▼▼▼

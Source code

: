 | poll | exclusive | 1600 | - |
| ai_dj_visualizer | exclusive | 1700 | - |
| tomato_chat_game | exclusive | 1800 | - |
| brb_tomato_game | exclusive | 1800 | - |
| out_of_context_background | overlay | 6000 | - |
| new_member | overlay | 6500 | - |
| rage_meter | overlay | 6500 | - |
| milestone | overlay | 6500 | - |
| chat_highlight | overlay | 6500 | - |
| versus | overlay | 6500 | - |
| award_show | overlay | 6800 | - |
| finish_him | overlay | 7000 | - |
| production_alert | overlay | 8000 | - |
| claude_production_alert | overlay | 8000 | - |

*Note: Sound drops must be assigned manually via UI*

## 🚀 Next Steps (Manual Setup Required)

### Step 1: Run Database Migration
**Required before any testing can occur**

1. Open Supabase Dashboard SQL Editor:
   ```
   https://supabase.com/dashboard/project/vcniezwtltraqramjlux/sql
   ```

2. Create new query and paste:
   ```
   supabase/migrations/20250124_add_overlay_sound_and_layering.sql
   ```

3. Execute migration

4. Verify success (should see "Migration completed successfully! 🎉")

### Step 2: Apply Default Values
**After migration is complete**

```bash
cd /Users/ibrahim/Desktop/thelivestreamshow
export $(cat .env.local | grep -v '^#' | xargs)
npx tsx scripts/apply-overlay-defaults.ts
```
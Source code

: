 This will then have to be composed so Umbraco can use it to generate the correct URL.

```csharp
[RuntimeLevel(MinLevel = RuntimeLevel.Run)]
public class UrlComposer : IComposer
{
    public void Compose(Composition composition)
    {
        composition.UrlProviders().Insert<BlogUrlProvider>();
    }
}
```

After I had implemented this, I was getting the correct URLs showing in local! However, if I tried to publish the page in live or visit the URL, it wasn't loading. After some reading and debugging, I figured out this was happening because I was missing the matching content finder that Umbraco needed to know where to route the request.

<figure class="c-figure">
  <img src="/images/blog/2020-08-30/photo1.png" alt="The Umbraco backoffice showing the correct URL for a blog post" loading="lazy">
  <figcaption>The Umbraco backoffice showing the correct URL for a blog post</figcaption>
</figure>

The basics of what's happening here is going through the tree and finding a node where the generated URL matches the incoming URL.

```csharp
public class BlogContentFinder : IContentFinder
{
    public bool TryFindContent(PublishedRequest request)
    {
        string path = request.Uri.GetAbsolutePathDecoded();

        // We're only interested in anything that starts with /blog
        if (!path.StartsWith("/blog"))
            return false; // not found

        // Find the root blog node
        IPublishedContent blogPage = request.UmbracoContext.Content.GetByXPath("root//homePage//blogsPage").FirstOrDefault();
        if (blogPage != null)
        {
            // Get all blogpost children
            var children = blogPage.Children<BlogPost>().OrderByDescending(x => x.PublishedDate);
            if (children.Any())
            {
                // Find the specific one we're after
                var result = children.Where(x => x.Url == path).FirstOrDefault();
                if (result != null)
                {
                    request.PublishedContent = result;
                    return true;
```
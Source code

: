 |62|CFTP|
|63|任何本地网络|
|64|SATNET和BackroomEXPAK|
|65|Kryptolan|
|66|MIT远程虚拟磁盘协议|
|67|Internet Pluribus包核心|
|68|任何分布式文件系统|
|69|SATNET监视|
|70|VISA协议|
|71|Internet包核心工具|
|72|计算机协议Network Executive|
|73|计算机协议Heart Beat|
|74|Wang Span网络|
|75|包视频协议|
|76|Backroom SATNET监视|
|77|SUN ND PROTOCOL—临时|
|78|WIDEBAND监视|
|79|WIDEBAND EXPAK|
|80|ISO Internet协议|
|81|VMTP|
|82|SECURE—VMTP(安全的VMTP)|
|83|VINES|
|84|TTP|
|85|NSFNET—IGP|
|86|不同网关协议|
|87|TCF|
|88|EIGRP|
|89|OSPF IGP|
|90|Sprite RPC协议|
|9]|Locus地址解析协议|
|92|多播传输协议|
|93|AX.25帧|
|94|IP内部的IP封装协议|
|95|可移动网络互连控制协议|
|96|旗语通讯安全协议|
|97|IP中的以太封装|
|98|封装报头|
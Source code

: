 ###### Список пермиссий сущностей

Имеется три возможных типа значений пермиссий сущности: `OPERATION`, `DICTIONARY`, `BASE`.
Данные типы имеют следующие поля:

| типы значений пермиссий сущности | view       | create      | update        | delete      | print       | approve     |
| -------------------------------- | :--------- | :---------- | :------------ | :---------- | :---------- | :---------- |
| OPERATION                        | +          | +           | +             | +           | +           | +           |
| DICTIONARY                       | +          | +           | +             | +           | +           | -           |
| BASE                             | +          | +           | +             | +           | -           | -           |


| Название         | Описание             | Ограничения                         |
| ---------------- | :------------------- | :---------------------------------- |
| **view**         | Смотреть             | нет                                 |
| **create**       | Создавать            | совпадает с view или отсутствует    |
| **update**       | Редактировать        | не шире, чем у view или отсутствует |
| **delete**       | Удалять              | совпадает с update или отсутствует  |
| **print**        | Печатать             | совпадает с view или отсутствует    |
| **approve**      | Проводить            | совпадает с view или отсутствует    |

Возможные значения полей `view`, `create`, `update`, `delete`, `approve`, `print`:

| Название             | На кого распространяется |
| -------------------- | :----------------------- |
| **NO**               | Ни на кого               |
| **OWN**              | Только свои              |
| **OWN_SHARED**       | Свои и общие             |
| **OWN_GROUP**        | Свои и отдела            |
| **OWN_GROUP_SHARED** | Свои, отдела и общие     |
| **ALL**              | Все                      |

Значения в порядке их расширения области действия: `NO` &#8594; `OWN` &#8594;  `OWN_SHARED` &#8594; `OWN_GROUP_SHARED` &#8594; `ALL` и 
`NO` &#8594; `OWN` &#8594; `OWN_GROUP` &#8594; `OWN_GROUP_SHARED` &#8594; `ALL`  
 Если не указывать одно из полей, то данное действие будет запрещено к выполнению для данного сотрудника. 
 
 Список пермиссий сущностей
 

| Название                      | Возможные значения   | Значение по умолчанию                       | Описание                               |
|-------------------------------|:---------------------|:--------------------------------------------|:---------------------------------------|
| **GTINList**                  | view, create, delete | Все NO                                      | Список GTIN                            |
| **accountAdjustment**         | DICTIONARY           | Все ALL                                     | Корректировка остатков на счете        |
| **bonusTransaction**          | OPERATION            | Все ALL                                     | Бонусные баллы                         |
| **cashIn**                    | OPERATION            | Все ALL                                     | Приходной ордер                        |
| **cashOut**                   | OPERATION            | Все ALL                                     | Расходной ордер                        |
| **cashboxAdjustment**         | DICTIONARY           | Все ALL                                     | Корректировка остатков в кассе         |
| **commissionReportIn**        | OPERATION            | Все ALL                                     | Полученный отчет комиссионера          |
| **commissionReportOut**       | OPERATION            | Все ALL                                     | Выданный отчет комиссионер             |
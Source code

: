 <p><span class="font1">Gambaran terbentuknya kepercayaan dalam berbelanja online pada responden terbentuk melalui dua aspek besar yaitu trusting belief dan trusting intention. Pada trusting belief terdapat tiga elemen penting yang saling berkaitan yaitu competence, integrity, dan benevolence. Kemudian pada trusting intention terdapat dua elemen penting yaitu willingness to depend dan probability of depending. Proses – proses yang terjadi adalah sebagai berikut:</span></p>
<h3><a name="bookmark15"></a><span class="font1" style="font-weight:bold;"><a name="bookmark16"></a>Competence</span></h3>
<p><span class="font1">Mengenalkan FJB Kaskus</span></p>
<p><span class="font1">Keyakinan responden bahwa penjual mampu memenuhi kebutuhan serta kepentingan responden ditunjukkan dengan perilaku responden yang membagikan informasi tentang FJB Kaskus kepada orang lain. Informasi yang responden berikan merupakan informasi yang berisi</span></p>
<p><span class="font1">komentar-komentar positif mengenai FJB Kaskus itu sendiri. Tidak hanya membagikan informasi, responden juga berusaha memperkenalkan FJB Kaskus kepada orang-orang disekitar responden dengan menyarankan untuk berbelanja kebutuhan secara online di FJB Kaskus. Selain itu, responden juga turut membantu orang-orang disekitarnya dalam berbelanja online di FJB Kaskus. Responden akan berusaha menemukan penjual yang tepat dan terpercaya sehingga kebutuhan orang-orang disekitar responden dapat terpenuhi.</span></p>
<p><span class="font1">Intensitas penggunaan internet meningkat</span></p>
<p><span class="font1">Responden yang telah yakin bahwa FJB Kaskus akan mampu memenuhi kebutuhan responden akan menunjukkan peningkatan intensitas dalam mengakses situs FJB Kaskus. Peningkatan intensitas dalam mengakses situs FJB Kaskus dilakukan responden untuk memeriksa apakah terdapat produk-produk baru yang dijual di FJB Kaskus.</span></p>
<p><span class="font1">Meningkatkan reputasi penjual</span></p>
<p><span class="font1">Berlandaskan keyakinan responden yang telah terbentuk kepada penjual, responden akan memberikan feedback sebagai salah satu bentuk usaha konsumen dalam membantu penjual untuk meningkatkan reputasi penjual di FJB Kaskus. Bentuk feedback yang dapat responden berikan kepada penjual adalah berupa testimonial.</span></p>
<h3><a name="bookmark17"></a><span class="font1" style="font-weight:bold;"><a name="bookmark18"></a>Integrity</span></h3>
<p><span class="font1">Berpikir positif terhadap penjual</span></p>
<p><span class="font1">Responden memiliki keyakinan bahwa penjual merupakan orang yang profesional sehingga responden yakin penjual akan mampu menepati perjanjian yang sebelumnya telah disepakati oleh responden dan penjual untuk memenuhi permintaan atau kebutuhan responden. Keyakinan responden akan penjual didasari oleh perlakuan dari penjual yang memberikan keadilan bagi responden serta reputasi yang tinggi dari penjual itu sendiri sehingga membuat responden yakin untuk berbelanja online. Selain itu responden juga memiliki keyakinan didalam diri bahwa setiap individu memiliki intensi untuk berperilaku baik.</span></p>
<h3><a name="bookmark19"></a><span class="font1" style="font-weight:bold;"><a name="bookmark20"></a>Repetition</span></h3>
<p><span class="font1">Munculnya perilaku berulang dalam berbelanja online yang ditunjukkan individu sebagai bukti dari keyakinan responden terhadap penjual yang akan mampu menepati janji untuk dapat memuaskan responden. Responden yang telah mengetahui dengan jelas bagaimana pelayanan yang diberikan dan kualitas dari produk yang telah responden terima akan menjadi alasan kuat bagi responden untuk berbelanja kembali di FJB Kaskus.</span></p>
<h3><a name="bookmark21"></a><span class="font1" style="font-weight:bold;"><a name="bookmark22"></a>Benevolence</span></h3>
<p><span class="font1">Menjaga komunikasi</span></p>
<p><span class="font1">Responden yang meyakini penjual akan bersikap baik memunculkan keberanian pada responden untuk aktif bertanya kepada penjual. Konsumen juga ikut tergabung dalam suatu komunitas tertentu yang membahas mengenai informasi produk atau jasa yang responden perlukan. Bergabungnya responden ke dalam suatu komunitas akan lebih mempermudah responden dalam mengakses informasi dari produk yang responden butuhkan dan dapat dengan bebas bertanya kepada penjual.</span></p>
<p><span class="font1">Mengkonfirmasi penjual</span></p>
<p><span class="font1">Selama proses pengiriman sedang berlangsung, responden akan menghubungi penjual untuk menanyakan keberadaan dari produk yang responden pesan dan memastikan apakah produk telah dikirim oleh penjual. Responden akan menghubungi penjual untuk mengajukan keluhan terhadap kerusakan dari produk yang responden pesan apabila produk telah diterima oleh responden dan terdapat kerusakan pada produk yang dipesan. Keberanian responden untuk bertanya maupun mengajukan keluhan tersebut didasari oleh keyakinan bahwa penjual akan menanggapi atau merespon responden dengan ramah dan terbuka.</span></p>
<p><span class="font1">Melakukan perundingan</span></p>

▲▲▲

◆ **Exercise details**: Working through the records, find each line containing the word "apakah" and copy it.

◆ **Answer section**:
<p><span class="font1">Responden yang telah yakin bahwa FJB Kaskus akan mampu memenuhi kebutuhan responden akan menunjukkan peningkatan intensitas dalam mengakses situs FJB Kaskus. Peningkatan intensitas dalam mengakses situs FJB Kaskus dilakukan responden untuk memeriksa apakah terdapat produk-produk baru yang dijual di FJB Kaskus.</span></p>
<p><span class="font1">Selama proses pengiriman sedang berlangsung, responden akan menghubungi penjual untuk menanyakan keberadaan dari produk yang responden pesan dan memastikan apakah produk telah dikirim oleh penjual. Responden akan menghubungi penjual untuk mengajukan keluhan terhadap kerusakan dari produk yang responden pesan apabila produk telah diterima oleh responden dan terdapat kerusakan pada produk yang dipesan. Keberanian responden untuk bertanya maupun mengajukan keluhan tersebut didasari oleh keyakinan bahwa penjual akan menanggapi atau merespon responden dengan ramah dan terbuka.</span></p>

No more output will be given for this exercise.